> _What you have to do_
Type out the entries again, matching each one exactly.

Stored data
....

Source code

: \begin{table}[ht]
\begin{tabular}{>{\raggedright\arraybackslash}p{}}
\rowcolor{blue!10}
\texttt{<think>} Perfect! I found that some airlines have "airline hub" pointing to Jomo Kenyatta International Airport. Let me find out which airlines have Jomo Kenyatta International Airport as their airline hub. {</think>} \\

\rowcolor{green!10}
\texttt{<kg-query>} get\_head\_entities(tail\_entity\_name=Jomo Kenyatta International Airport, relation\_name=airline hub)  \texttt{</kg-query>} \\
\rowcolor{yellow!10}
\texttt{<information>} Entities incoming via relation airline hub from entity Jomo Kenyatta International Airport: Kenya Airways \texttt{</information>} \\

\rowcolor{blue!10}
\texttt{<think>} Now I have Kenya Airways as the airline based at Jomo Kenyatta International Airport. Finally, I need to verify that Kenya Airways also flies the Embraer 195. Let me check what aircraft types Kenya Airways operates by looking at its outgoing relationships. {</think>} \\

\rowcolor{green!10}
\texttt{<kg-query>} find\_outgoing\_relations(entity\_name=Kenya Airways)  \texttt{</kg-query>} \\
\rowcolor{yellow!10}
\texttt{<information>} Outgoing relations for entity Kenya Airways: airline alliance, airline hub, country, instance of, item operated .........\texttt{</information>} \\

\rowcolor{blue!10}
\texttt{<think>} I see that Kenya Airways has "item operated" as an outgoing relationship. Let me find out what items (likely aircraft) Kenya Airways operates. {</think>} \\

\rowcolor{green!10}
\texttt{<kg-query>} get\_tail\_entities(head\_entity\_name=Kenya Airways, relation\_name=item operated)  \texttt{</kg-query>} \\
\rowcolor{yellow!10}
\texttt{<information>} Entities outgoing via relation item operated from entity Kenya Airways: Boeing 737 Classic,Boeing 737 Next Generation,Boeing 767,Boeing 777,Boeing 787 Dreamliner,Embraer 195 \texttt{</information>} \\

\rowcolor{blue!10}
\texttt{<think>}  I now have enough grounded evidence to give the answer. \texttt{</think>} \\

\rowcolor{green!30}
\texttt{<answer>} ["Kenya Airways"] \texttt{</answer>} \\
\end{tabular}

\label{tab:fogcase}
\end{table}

....

> _Expected answer_
Source code

: \begin{table}[ht]
\begin{tabular}{>{\raggedright\arraybackslash}p{}}
\rowcolor{blue!10}
\texttt{<think>} Perfect! I found that some airlines have "airline hub" pointing to Jomo Kenyatta International Airport. Let me find out which airlines have Jomo Kenyatta International Airport as their airline hub. {</think>} \\

\rowcolor{green!10}
\texttt{<kg-query>} get\_head\_entities(tail\_entity\_name=Jomo Kenyatta International Airport, relation\_name=airline hub)  \texttt{</kg-query>} \\
\rowcolor{yellow!10}
\texttt{<information>} Entities incoming via relation airline hub from entity Jomo Kenyatta International Airport: Kenya Airways \texttt{</information>} \\

\rowcolor{blue!10}
\texttt{<think>} Now I have Kenya Airways as the airline based at Jomo Kenyatta International Airport. Finally, I need to verify that Kenya Airways also flies the Embraer 195. Let me check what aircraft types Kenya Airways operates by looking at its outgoing relationships. {</think>} \\

\rowcolor{green!10}
\texttt{<kg-query>} find\_outgoing\_relations(entity\_name=Kenya Airways)  \texttt{</kg-query>} \\
\rowcolor{yellow!10}
\texttt{<information>} Outgoing relations for entity Kenya Airways: airline alliance, airline hub, country, instance of, item operated .........\texttt{</information>} \\

\rowcolor{blue!10}
\texttt{<think>} I see that Kenya Airways has "item operated" as an outgoing relationship. Let me find out what items (likely aircraft) Kenya Airways operates. {</think>} \\

\rowcolor{green!10}
\texttt{<kg-query>} get\_tail\_entities(head\_entity\_name=Kenya Airways, relation\_name=item operated)  \texttt{</kg-query>} \\
\rowcolor{yellow!10}
\texttt{<information>} Entities outgoing via relation item operated from entity Kenya Airways: Boeing 737 Classic,Boeing 737 Next Generation,Boeing 767,Boeing 777,Boeing 787 Dreamliner,Embraer 195 \texttt{</information>} \\

\rowcolor{blue!10}
\texttt{<think>}  I now have enough grounded evidence to give the answer. \texttt{</think>} \\

\rowcolor{green!30}
\texttt{<answer>} ["Kenya Airways"] \texttt{</answer>} \\
\end{tabular}

\label{tab:fogcase}
\end{table}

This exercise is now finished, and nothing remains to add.